2018 IMO Problems/Problem 6

A convex quadrilateral $ABCD$ satisfies $AB\cdot CD=BC \cdot DA.$ Point $X$ lies inside $ABCD$ so that $\angle XAB = \angle XCD$ and $\angle XBC = \angle XDA.$ Prove that $\angle BXA + \angle DXC = 180^{\circ}$

Solution

We want to find the point $X.$ Let $E$ and $F$ be the intersection points of $AB$ and $CD,$ and $BC$ and $DA,$ respectively. The poinx $X$ is inside $ABCD,$ so points $E,A,X,C$ follow in this order.

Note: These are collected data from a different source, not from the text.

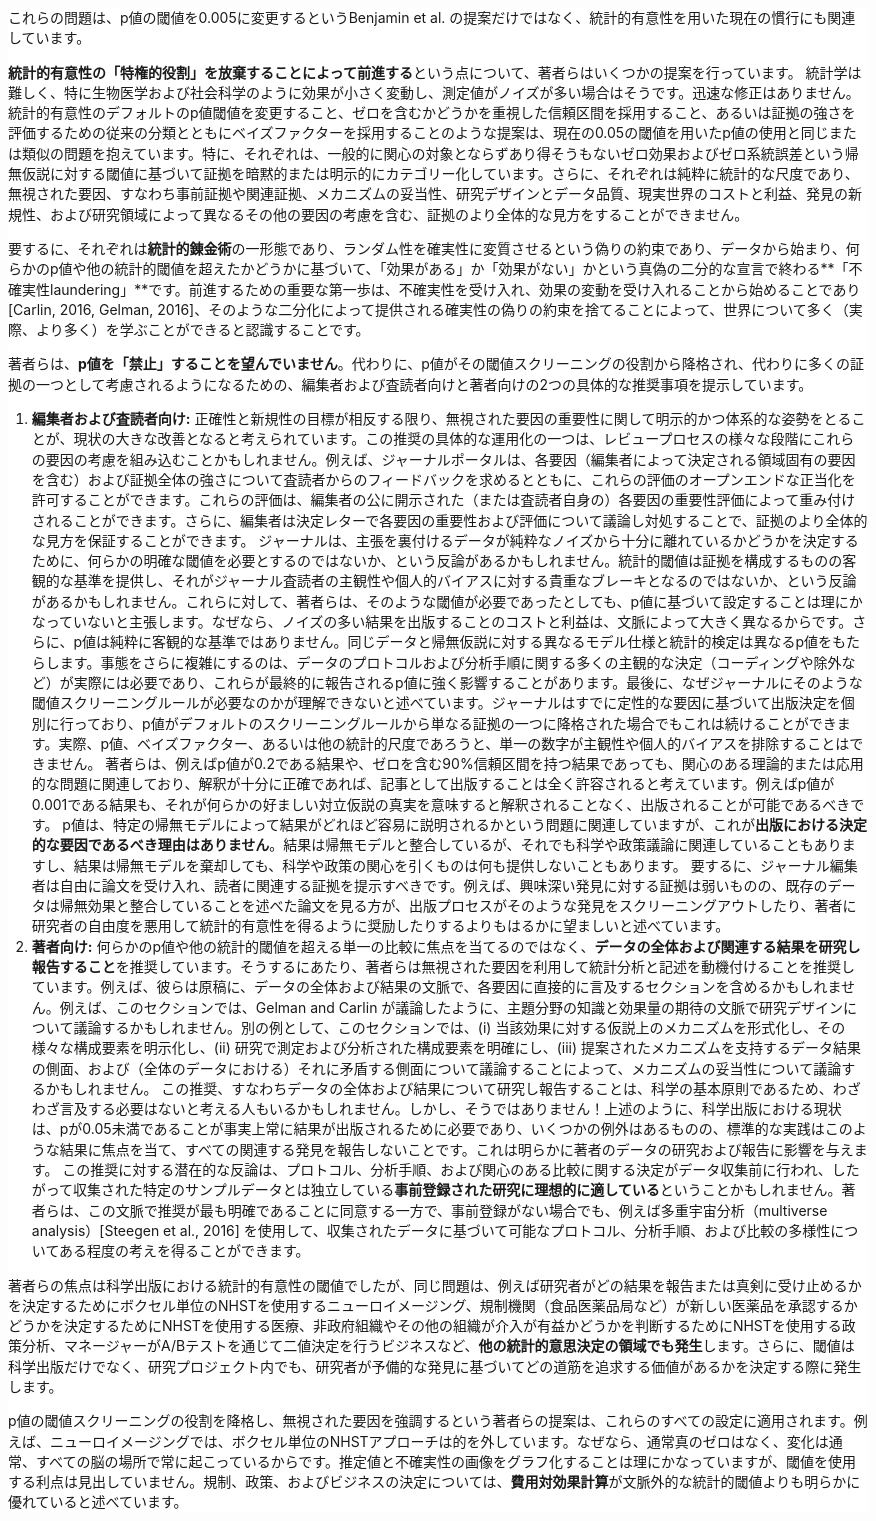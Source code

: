 これらの問題は、p値の閾値を0.005に変更するというBenjamin et al.  の提案だけではなく、統計的有意性を用いた現在の慣行にも関連しています。

**統計的有意性の「特権的役割」を放棄することによって前進する**という点について、著者らはいくつかの提案を行っています。
統計学は難しく、特に生物医学および社会科学のように効果が小さく変動し、測定値がノイズが多い場合はそうです。迅速な修正はありません。統計的有意性のデフォルトのp値閾値を変更すること、ゼロを含むかどうかを重視した信頼区間を採用すること、あるいは証拠の強さを評価するための従来の分類とともにベイズファクターを採用することのような提案は、現在の0.05の閾値を用いたp値の使用と同じまたは類似の問題を抱えています。特に、それぞれは、一般的に関心の対象とならずあり得そうもないゼロ効果およびゼロ系統誤差という帰無仮説に対する閾値に基づいて証拠を暗黙的または明示的にカテゴリー化しています。さらに、それぞれは純粋に統計的な尺度であり、無視された要因、すなわち事前証拠や関連証拠、メカニズムの妥当性、研究デザインとデータ品質、現実世界のコストと利益、発見の新規性、および研究領域によって異なるその他の要因の考慮を含む、証拠のより全体的な見方をすることができません。

要するに、それぞれは**統計的錬金術**の一形態であり、ランダム性を確実性に変質させるという偽りの約束であり、データから始まり、何らかのp値や他の統計的閾値を超えたかどうかに基づいて、「効果がある」か「効果がない」かという真偽の二分的な宣言で終わる**「不確実性laundering」**です。前進するための重要な第一歩は、不確実性を受け入れ、効果の変動を受け入れることから始めることであり [Carlin, 2016, Gelman, 2016]、そのような二分化によって提供される確実性の偽りの約束を捨てることによって、世界について多く（実際、より多く）を学ぶことができると認識することです。

著者らは、**p値を「禁止」することを望んでいません**。代わりに、p値がその閾値スクリーニングの役割から降格され、代わりに多くの証拠の一つとして考慮されるようになるための、編集者および査読者向けと著者向けの2つの具体的な推奨事項を提示しています。

1.  **編集者および査読者向け:** 正確性と新規性の目標が相反する限り、無視された要因の重要性に関して明示的かつ体系的な姿勢をとることが、現状の大きな改善となると考えられています。この推奨の具体的な運用化の一つは、レビュープロセスの様々な段階にこれらの要因の考慮を組み込むことかもしれません。例えば、ジャーナルポータルは、各要因（編集者によって決定される領域固有の要因を含む）および証拠全体の強さについて査読者からのフィードバックを求めるとともに、これらの評価のオープンエンドな正当化を許可することができます。これらの評価は、編集者の公に開示された（または査読者自身の）各要因の重要性評価によって重み付けされることができます。さらに、編集者は決定レターで各要因の重要性および評価について議論し対処することで、証拠のより全体的な見方を保証することができます。
    ジャーナルは、主張を裏付けるデータが純粋なノイズから十分に離れているかどうかを決定するために、何らかの明確な閾値を必要とするのではないか、という反論があるかもしれません。統計的閾値は証拠を構成するものの客観的な基準を提供し、それがジャーナル査読者の主観性や個人的バイアスに対する貴重なブレーキとなるのではないか、という反論があるかもしれません。これらに対して、著者らは、そのような閾値が必要であったとしても、p値に基づいて設定することは理にかなっていないと主張します。なぜなら、ノイズの多い結果を出版することのコストと利益は、文脈によって大きく異なるからです。さらに、p値は純粋に客観的な基準ではありません。同じデータと帰無仮説に対する異なるモデル仕様と統計的検定は異なるp値をもたらします。事態をさらに複雑にするのは、データのプロトコルおよび分析手順に関する多くの主観的な決定（コーディングや除外など）が実際には必要であり、これらが最終的に報告されるp値に強く影響することがあります。最後に、なぜジャーナルにそのような閾値スクリーニングルールが必要なのかが理解できないと述べています。ジャーナルはすでに定性的な要因に基づいて出版決定を個別に行っており、p値がデフォルトのスクリーニングルールから単なる証拠の一つに降格された場合でもこれは続けることができます。実際、p値、ベイズファクター、あるいは他の統計的尺度であろうと、単一の数字が主観性や個人的バイアスを排除することはできません。
    著者らは、例えばp値が0.2である結果や、ゼロを含む90%信頼区間を持つ結果であっても、関心のある理論的または応用的な問題に関連しており、解釈が十分に正確であれば、記事として出版することは全く許容されると考えています。例えばp値が0.001である結果も、それが何らかの好ましい対立仮説の真実を意味すると解釈されることなく、出版されることが可能であるべきです。
    p値は、特定の帰無モデルによって結果がどれほど容易に説明されるかという問題に関連していますが、これが**出版における決定的な要因であるべき理由はありません**。結果は帰無モデルと整合しているが、それでも科学や政策議論に関連していることもありますし、結果は帰無モデルを棄却しても、科学や政策の関心を引くものは何も提供しないこともあります。
    要するに、ジャーナル編集者は自由に論文を受け入れ、読者に関連する証拠を提示すべきです。例えば、興味深い発見に対する証拠は弱いものの、既存のデータは帰無効果と整合していることを述べた論文を見る方が、出版プロセスがそのような発見をスクリーニングアウトしたり、著者に研究者の自由度を悪用して統計的有意性を得るように奨励したりするよりもはるかに望ましいと述べています。
2.  **著者向け:** 何らかのp値や他の統計的閾値を超える単一の比較に焦点を当てるのではなく、**データの全体および関連する結果を研究し報告すること**を推奨しています。そうするにあたり、著者らは無視された要因を利用して統計分析と記述を動機付けることを推奨しています。例えば、彼らは原稿に、データの全体および結果の文脈で、各要因に直接的に言及するセクションを含めるかもしれません。例えば、このセクションでは、Gelman and Carlin  が議論したように、主題分野の知識と効果量の期待の文脈で研究デザインについて議論するかもしれません。別の例として、このセクションでは、(i) 当該効果に対する仮説上のメカニズムを形式化し、その様々な構成要素を明示化し、(ii) 研究で測定および分析された構成要素を明確にし、(iii) 提案されたメカニズムを支持するデータ結果の側面、および（全体のデータにおける）それに矛盾する側面について議論することによって、メカニズムの妥当性について議論するかもしれません。
    この推奨、すなわちデータの全体および結果について研究し報告することは、科学の基本原則であるため、わざわざ言及する必要はないと考える人もいるかもしれません。しかし、そうではありません！上述のように、科学出版における現状は、pが0.05未満であることが事実上常に結果が出版されるために必要であり、いくつかの例外はあるものの、標準的な実践はこのような結果に焦点を当て、すべての関連する発見を報告しないことです。これは明らかに著者のデータの研究および報告に影響を与えます。
    この推奨に対する潜在的な反論は、プロトコル、分析手順、および関心のある比較に関する決定がデータ収集前に行われ、したがって収集された特定のサンプルデータとは独立している**事前登録された研究に理想的に適している**ということかもしれません。著者らは、この文脈で推奨が最も明確であることに同意する一方で、事前登録がない場合でも、例えば多重宇宙分析（multiverse analysis）[Steegen et al., 2016] を使用して、収集されたデータに基づいて可能なプロトコル、分析手順、および比較の多様性についてある程度の考えを得ることができます。

著者らの焦点は科学出版における統計的有意性の閾値でしたが、同じ問題は、例えば研究者がどの結果を報告または真剣に受け止めるかを決定するためにボクセル単位のNHSTを使用するニューロイメージング、規制機関（食品医薬品局など）が新しい医薬品を承認するかどうかを決定するためにNHSTを使用する医療、非政府組織やその他の組織が介入が有益かどうかを判断するためにNHSTを使用する政策分析、マネージャーがA/Bテストを通じて二値決定を行うビジネスなど、**他の統計的意思決定の領域でも発生**します。さらに、閾値は科学出版だけでなく、研究プロジェクト内でも、研究者が予備的な発見に基づいてどの道筋を追求する価値があるかを決定する際に発生します。

p値の閾値スクリーニングの役割を降格し、無視された要因を強調するという著者らの提案は、これらのすべての設定に適用されます。例えば、ニューロイメージングでは、ボクセル単位のNHSTアプローチは的を外しています。なぜなら、通常真のゼロはなく、変化は通常、すべての脳の場所で常に起こっているからです。推定値と不確実性の画像をグラフ化することは理にかなっていますが、閾値を使用する利点は見出していません。規制、政策、およびビジネスの決定については、**費用対効果計算**が文脈外的な統計的閾値よりも明らかに優れていると述べています。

$\angle XAB = \angle XCD \implies \angle XAE + \angle XCE = 180^\circ$ $\implies AXCE$ is cyclic $\implies X$ lie on circle $ACE.$

Similarly, $X$ lie on circle $BDF.$

Point $X$ is the point of intersection of circles $ACE$ and $\Omega = BDF.$

Special case

Let $AD = CD$ and $AB = BC \implies AB \cdot CD = BC \cdot DA.$

The points $B$ and $D$ are symmetric with respect to the circle $\theta = ACEF$ (Claim 1).

The circle $BDF$ is orthogonal to the circle $\theta$ (Claim 2).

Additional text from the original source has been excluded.